GET
and POST
in HTML forms - what's the difference?
In HTML,
one can specify two different submission methods for a
form.
The method is specified
inside a
FORM
element, using the METHOD
attribute.
The difference between
METHOD="GET"
(the default)
and METHOD="POST"
is primarily defined in terms of form data encoding.
The official recommendations say that
"GET"
should be used if and only if
the form processing is idempotent,
which typically means a pure query form.
Generally it is advisable to do so.
There are, however, problems related to long URLs and non-ASCII character
repertoires which can make it necessary to use "POST"
even for
idempotent processing.
Content:
"GET"
and "POST"
"POST"
for
idempotent queries
"GET"
and "POST"
The HTML specifications technically
define the difference between
"GET"
and "POST"
so that former means that
form data is to be encoded (by a browser) into a
URL while the latter means that the form data is to appear
within a message body.
But the specifications also give
the usage recommendation
that the "GET"
method should be used
when the form processing is "idempotent", and in those cases only.
As a simplification, we might say that
"GET"
is basically for just getting (retrieving) data
whereas "POST"
may involve anything, like
storing or updating data, or ordering a product, or sending E-mail.
The HTML 2.0 specification says, in section Form Submission (and the HTML 4.0 specification repeats this with minor stylistic changes):
If the processing of a form is idempotent (i.e. it has no lasting observable effect on the state of the world), then the form method should be
GET
. Many database searches have no visible side-effects and make ideal applications of query forms.- -If the service associated with the processing of a form has side effects (for example, modification of a database or subscription to a service), the method should be
POST
.
In the HTTP specifications (specifically RFC 2616) the word idempotent is defined as follows:
Methods can also have the property of "idempotence" in that (aside from error or expiration issues) the side-effects of N > 0 identical requests is the same as for a single request.
The word idempotent, as used in this context in the specifications, is (pseudo)mathematical jargon (see definition of "idempotent" in FOLDOC) and should not be taken too seriously or literally here.
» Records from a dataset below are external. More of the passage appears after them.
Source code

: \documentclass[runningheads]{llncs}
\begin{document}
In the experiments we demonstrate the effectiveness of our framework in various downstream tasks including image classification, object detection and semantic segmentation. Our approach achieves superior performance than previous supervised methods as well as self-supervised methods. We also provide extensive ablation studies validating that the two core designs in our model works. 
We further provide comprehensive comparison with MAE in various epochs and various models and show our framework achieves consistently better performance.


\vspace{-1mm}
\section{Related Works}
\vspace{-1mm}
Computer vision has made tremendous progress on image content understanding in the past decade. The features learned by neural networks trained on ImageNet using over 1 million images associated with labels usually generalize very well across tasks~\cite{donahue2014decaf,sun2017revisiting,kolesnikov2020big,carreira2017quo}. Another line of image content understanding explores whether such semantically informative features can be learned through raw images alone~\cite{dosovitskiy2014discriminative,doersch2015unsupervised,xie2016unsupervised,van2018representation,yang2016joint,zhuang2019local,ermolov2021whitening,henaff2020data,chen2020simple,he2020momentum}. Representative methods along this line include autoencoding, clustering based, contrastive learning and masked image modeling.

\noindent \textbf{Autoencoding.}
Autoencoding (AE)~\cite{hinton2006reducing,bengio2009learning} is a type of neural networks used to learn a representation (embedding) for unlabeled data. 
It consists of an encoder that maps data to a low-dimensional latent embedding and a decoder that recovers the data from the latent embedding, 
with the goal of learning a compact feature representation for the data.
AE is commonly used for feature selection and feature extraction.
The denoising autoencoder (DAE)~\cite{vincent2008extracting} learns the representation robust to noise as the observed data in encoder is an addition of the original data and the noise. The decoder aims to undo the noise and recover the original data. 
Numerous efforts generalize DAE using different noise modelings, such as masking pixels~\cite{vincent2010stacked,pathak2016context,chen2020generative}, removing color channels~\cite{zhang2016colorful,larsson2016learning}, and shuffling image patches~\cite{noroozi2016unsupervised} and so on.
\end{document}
The phrase "no lasting observable effect on the state of the world" isn't of course very exact either, and isn't really the same thing. Idempotent processing, as defined above, does not exclude fundamental changes, only that processing the same data twice has the same effect as processing it once. But here, in fact, idempotent processing means that a form submission causes no changes anywhere except on the user's screen (or, more generally speaking, in the user agent's state). Thus, it is basically for retrieving data. If such a form is resubmitted, it might get different data (if the data had been changed meanwhile), but the submission would not cause any update of data or other events. The concept of changes should not be taken too pedantically; for instance, it can hardly be regarded as a change that a form submission is logged into the server's log file. On the other hand, sending E-mail should normally be regarded as "an effect on the state of the world".
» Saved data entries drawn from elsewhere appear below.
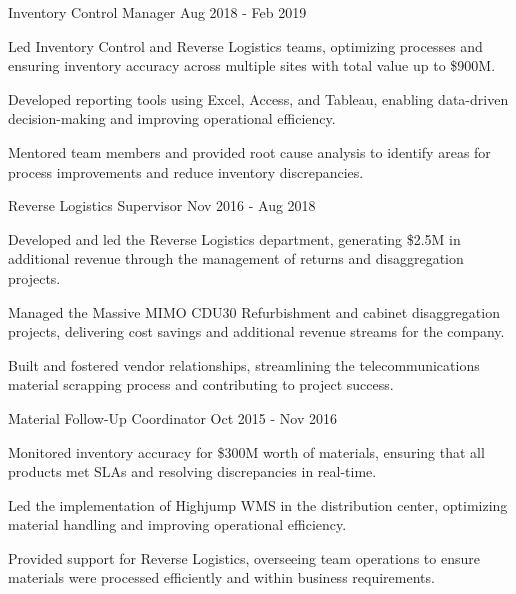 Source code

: \begin{cventries}
\cventry
    {Inventory Control Manager} %
    {} %
    {} %
    {Aug 2018 - Feb 2019} %
  {
    \begin{cvitems} %
      \item {Led Inventory Control and Reverse Logistics teams, optimizing processes and ensuring inventory accuracy across multiple sites with total value up to \$900M.}
      \item {Developed reporting tools using Excel, Access, and Tableau, enabling data-driven decision-making and improving operational efficiency.}
      \item {Mentored team members and provided root cause analysis to identify areas for process improvements and reduce inventory discrepancies.}
    \end{cvitems}
  }

\cventry
    {Reverse Logistics Supervisor} %
    {} %
    {} %
    {Nov 2016 - Aug 2018} %
  {
    \begin{cvitems} %
      \item {Developed and led the Reverse Logistics department, generating \$2.5M in additional revenue through the management of returns and disaggregation projects.}
      \item {Managed the Massive MIMO CDU30 Refurbishment and cabinet disaggregation projects, delivering cost savings and additional revenue streams for the company.}
      \item {Built and fostered vendor relationships, streamlining the telecommunications material scrapping process and contributing to project success.}
    \end{cvitems}
  }

\cventry
    {Material Follow-Up Coordinator} %
    {} %
    {} %
    {Oct 2015 - Nov 2016} %
  {
    \begin{cvitems} %
      \item {Monitored inventory accuracy for \$300M worth of materials, ensuring that all products met SLAs and resolving discrepancies in real-time.}
      \item {Led the implementation of Highjump WMS in the distribution center, optimizing material handling and improving operational efficiency.}
      \item {Provided support for Reverse Logistics, overseeing team operations to ensure materials were processed efficiently and within business requirements.}
    \end{cvitems}
  }

\end{cventries}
The HTTP specifications aren't crystal clear on this, and section Safe Methods in the HTTP/1.1 specification describes the principles in yet another way. It opens a different perspective by saying that users "cannot be held accountable" for side effects, which presumably means any effect than mere retrieval:
In particular, the convention has been established that the GET and HEAD methods SHOULD NOT have the significance of taking an action other than retrieval. These methods ought to be considered "safe". This allows user agents to represent other methods, such as POST, PUT and DELETE, in a special way, so that the user is made aware of the fact that a possibly unsafe action is being requested.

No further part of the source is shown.